Segment Open

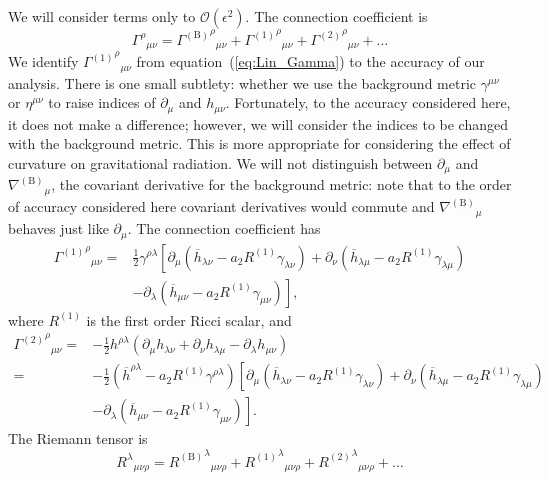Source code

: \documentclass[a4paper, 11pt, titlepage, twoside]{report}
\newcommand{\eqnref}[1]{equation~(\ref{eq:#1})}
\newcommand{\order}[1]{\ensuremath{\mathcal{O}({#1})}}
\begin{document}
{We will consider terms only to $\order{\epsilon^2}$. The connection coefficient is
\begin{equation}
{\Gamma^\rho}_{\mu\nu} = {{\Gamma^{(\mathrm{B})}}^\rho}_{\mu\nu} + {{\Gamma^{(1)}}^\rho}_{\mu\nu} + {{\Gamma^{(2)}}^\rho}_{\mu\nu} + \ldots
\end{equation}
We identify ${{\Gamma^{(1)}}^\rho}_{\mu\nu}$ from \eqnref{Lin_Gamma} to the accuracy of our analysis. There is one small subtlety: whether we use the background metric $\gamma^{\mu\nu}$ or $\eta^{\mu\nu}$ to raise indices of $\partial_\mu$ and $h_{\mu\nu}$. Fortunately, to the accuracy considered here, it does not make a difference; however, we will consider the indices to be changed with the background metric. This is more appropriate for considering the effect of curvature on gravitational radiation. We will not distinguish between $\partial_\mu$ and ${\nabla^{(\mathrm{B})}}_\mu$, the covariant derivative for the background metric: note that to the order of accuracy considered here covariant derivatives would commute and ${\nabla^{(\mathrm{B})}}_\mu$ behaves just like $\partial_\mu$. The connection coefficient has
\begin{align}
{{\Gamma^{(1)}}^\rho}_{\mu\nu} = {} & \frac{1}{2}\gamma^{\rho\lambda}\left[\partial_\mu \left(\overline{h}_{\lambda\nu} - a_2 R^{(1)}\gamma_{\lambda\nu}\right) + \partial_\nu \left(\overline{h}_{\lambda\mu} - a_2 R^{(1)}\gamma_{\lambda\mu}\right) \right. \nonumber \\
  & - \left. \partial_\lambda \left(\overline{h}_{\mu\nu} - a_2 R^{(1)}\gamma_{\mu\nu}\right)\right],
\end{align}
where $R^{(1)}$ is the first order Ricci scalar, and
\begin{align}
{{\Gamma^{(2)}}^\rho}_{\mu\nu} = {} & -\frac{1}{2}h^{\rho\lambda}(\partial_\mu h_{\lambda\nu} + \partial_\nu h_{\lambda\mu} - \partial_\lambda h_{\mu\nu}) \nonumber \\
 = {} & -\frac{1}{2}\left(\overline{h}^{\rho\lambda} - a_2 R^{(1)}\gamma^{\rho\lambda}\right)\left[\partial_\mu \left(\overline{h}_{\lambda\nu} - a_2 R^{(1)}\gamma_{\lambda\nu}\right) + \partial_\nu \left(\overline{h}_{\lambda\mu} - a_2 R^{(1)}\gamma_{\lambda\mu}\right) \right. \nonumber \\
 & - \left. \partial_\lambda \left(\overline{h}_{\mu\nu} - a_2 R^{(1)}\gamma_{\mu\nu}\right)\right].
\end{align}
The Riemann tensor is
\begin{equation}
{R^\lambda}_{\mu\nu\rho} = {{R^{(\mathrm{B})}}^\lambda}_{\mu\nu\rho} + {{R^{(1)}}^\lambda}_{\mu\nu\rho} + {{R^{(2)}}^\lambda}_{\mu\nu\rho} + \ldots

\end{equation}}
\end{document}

Segment Closed
Segment Open

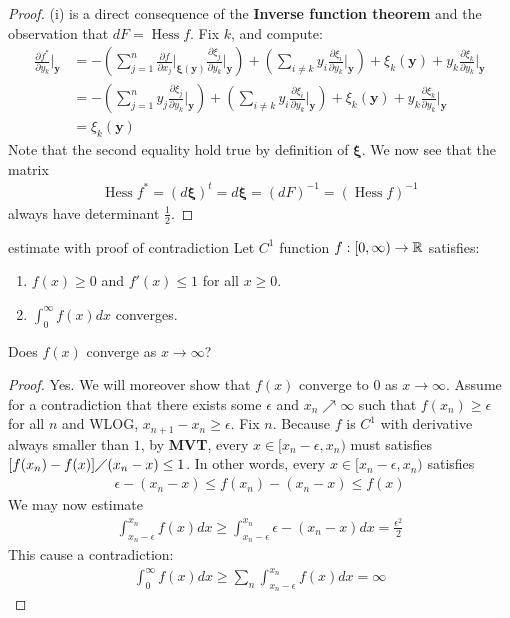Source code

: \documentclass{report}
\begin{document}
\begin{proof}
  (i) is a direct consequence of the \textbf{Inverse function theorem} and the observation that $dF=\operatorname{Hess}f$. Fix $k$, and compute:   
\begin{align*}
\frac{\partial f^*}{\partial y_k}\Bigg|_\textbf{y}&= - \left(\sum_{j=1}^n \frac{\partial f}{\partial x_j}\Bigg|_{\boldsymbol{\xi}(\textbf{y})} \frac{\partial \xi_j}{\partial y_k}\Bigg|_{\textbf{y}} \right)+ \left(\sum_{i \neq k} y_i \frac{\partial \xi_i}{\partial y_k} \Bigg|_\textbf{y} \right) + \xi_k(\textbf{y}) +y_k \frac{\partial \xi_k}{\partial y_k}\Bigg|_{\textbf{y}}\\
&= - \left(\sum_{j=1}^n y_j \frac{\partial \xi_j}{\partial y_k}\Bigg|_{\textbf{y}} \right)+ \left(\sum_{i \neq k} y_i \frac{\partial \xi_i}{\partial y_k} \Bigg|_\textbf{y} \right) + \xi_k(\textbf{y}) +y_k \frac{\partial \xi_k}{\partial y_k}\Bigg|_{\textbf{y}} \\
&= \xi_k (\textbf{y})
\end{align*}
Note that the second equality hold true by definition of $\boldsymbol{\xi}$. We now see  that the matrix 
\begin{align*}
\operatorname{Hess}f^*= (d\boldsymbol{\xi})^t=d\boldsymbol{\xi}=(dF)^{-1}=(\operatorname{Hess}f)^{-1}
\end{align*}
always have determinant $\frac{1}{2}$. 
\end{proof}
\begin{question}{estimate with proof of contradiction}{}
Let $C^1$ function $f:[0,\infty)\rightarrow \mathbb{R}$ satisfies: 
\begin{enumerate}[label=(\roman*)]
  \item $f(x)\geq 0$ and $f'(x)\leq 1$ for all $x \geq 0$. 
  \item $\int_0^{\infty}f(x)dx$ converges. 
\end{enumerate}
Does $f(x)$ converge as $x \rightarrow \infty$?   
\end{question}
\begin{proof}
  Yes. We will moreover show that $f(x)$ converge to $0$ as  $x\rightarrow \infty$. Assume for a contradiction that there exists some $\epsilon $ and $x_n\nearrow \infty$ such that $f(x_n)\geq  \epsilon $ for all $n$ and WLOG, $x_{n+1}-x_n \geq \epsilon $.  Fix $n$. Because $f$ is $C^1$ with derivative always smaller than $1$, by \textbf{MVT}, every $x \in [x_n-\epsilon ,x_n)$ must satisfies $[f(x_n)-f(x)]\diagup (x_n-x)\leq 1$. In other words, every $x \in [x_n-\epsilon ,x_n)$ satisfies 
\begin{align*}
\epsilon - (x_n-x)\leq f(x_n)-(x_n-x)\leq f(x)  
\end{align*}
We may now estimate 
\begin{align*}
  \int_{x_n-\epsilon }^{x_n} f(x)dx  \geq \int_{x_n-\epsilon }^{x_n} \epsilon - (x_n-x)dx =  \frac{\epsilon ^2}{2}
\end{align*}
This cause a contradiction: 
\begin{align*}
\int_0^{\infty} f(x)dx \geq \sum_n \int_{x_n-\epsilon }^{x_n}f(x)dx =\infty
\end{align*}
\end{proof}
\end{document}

Segment Closed

Instructions for the task: Lines holding "always" in the material above are to be reported.

Output for this exercise:
always have determinant $\frac{1}{2}$. 
  Yes. We will moreover show that $f(x)$ converge to $0$ as  $x\rightarrow \infty$. Assume for a contradiction that there exists some $\epsilon $ and $x_n\nearrow \infty$ such that $f(x_n)\geq  \epsilon $ for all $n$ and WLOG, $x_{n+1}-x_n \geq \epsilon $.  Fix $n$. Because $f$ is $C^1$ with derivative always smaller than $1$, by \textbf{MVT}, every $x \in [x_n-\epsilon ,x_n)$ must satisfies $[f(x_n)-f(x)]\diagup (x_n-x)\leq 1$. In other words, every $x \in [x_n-\epsilon ,x_n)$ satisfies 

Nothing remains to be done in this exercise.